Very useful information to know. I wonder if focus on the musical material with analyses etc. is a subterfuge for lack of on-the-ground research about the composer??


----------



## Guest (Dec 21, 2021)

mbhaub said:


> You know what's really sad when I think about it? The last composers who are important enough, well-known, and likely to have biographies written are already gone. Same with conductors. Heck, there still isn't a bio of Ormandy even after all his fame and accomplishments. There's no bio of Leroy Anderson one of the most successful and popular composers of the 20th c. Is there a composer out there that someone will write a bio for in 100 years? Probably John Williams, but who else?


I'd like to see a biography of the conductor Klaus Tennstedt who had such an individual personality and interesting life. He defected from the old East Germany and was plagued by insecurities much of his lifetime. He drew the great admiration of audiences and especially in London where he regular conducted the London Philharmonic. These musicians were very fond of Tennstedt and he was one of the very few conductors admired by Carlos Kleiber (speak of which, where's his biography in English?). Tennstedt was in the fire service in Dresden and after the fire-bombing of that city he had to pull charred corpses out of the rubble at the tender age of 19!! It seemed to make him jittery his whole life.


----------



## ObsoleteUtopia (Nov 8, 2020)

I enjoyed an older (1978) biography of Mahler by Egon Gartenburg, an author I never heard of before or since. I got a sense of Mahler as a person, and it felt realistic because nobody in the narrative was either a saint or a monster. There was very little musical analysis, but I did get a strange sense of how his sprawling symphonies obliquely reflected his driven, ambitious, and very self-critical (mixed with a healthy ego) personality.

Swafford's bio of Ives was very interesting, partly because I'm an old Yankee myself and even though Connecticut has changed drastically since he was growing up there, traces of that culture remain and can be recognized in his music. Ives himself was tough to get to know, but that's kind of a Yankee thing too.



mbhaub said:


> Is there a composer out there that someone will write a bio for in 100 years? Probably John Williams, but who else?


Maybe Philip Glass, maybe somebody like Meredith Monk who's a sort of cultural icon in some circles. John Cage, if there isn't one already.
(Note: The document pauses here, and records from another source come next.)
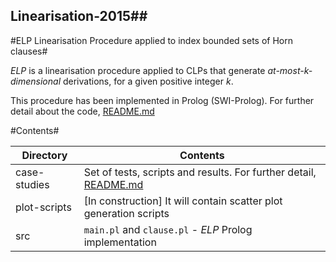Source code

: ## Linearisation-2015##

#ELP Linearisation Procedure applied to index bounded sets of Horn clauses#

*ELP* is a linearisation procedure applied to CLPs that generate *at-most-k-dimensional* derivations, for a given positive integer *k*.

This procedure has been implemented in Prolog (SWI-Prolog). For further detail about the code, [README.md](https://github.com/elenagutiv/Linearisation-2015/tree/master/src)


#Contents#

Directory | Contents															|
---------------|--------------------------------------------------------------------|
case-studies			   | Set of tests, scripts and results. For further detail, [README.md](https://github.com/elenagutiv/Linearisation-2015/tree/master/case-studies)	 															|
plot-scripts			   | [In construction] It will contain scatter plot generation scripts	 															|
src		   | `main.pl` and `clause.pl` - *ELP* Prolog implementation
Who else can you think of who is (a) musically significant, (b) influential in some way, and/or (c) interesting enough, having a wide enough circle of friends, acquaintances, and bitter enemies, and/or with a long and indiscreet diary, to leave a trail that a competent biographer can make come alive? (God, that's a terrible sentence, but a reasonable question might lurk somewhere.)


----------



## Michael122 (Sep 16, 2021)

Christabel said:


> Very useful information to know. I wonder if focus on the musical material with analyses etc. is a subterfuge for lack of on-the-ground research about the composer??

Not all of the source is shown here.